I guess my point is it's amazing to me that Mike and co managed to leverage one big viral early YT moment into the legacy they have today. Mike had been hustling for yeaaaaars making weird films and going to cons trying to gain exposure and recognition for his work and got nowhere until his 30s. He made a bunch of talking fruit films thinking that was going to be his big thing. No one cared. Short films with his friends like Feeding Frenzy. No one cared (at the time). Nothing got a wide appeal like the SW review. Then he kept them around with HitB, something he didn't even think would find an audience, yet is arguably his most popular creation. Completely eclipsing what he was once "known for". The channel didn't take off until he and Jay came in front of the camera.

And now he has that exposure he slaved for for years and almost seems to regret it.

I often forget about Plinkett to be honest, these days Plinkett is probably the thing they're known for the least, it's easily been eclipsed by Half in The Bag and Best of The Worst.

In a way that's a shame as the Plinkett reviews were amazing achievements, but these days it feels weird not to have them on camera.
 
I think that the early Plinkett reviews were successful because of the time they were released. Having watched them again fairly recently, they were full of stuff more befitting of somebody like MovieBob than a professional who actually cares about the quality of their work. Mostly bad editing, like Mike speaking at a normal, slurring drunk volume and then a loud klaxon going off. Fine for a one-off joke, but something puts the viewer off when done as a fixture. What 2020 YouTubers put out has to be more refined than the wild west of 2010 YouTube because there was a acceptable amount of badness due to the new medium.
 
I think that the early Plinkett reviews were successful because of the time they were released. Having watched them again fairly recently, they were full of stuff more befitting of somebody like MovieBob than a professional who actually cares about the quality of their work.

I tried watching them again recently as well, and there's a bit of the Seinfeld Is Unfunny trope effect going on.
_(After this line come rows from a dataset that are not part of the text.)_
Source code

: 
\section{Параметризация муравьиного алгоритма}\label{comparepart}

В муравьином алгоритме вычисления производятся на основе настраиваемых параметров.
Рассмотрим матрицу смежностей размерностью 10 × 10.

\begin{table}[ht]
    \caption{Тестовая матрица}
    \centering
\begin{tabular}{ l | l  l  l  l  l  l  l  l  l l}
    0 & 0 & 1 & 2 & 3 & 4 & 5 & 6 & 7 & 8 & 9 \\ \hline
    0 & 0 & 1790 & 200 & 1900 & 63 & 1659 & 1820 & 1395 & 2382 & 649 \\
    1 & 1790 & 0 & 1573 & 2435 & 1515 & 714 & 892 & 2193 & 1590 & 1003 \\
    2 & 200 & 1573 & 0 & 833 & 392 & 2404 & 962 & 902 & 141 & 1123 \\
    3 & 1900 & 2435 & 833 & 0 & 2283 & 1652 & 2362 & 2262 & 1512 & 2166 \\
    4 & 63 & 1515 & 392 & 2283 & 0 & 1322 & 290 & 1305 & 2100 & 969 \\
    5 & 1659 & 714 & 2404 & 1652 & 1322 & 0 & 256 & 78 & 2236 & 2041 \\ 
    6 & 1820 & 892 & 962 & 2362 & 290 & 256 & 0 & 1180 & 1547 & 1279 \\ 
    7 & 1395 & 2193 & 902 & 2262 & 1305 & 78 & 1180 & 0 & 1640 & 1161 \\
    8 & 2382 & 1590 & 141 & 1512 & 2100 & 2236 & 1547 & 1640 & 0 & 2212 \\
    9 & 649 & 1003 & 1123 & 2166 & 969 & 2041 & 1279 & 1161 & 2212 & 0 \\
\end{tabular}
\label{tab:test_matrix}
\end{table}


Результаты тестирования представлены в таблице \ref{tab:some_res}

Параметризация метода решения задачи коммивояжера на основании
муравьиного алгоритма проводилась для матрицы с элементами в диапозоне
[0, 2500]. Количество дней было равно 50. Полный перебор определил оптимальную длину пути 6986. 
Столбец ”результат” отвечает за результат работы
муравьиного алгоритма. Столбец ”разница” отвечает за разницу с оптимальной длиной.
Every second YouTube movie reviewer has aped the same gimmicks and styles that it's hard to appreciate how original it was for the time.
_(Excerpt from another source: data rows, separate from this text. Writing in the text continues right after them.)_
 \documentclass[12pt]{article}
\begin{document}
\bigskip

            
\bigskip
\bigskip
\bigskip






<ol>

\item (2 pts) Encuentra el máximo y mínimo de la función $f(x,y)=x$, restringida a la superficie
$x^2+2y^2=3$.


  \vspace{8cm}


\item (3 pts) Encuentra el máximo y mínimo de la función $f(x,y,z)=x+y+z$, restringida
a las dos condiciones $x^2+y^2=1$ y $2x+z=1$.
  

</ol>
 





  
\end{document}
If RLM were still only doing Plinkett today and nothing else it would be just drowned out and kinda sad.
 
Wow, calling Plinkett badly edited is not what I'd've expected.

Their younger fans thinking it's aged badly cause it's not woke is more in line lately.
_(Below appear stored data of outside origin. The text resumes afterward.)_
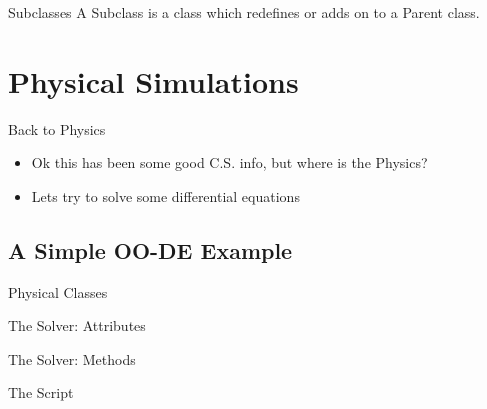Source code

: \documentclass[mathserif]{beamer}
\providecommand{\inputcode}[1]{
  \begin{block}{}
    \scriptsize{}
  \end{block}
}
\begin{document}
\begin{frame}{Subclasses}
  A \alert{Subclass} is a class which redefines or adds on to a \alert{Parent} class. 

  \inputcode{examples/student}
\end{frame}

\section{Physical Simulations}

\begin{frame}{Back to Physics}
  \begin{itemize}
    \item Ok this has been some good C.S. info, but where is the Physics?
    \item<2-> Lets try to solve some differential equations
  \end{itemize}
\end{frame}

\subsection{A Simple OO-DE Example}

\begin{frame}{Physical Classes}
  \inputcode{code/class0}
\end{frame}

\begin{frame}{The Solver: Attributes}
  \inputcode{code/class1}
\end{frame}

\begin{frame}{The Solver: Methods}
  \inputcode{code/class2}
\end{frame}

\begin{frame}{The Script}
  \begin{columns}
    \begin{column}{0.49\linewidth}
      \inputcode{code/example1}
    \end{column}
    \begin{column}{0.49\linewidth}
      \inputcode{code/example2}
      \vspace{4mm}
      \centering
    \end{column}
  \end{columns}
\end{frame}
\end{document}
Plinkett was great and it's mostly due to the fact that I don't particularly want to see bits of those videos plastered all over Twitter with some sort of 'Reminder- this was always trash' type rant thread that I'm glad they're being forgotten.
 
I just rewatched the Plinkett review of Star Trek Generations. While it's odd to watch the early stuff without all the Plinkett lore and expected music cues, it's also refreshing to see him simply focus on the movie at hand.

His TNG movie reviews came before the Star Wars prequels, which is odd to think about too.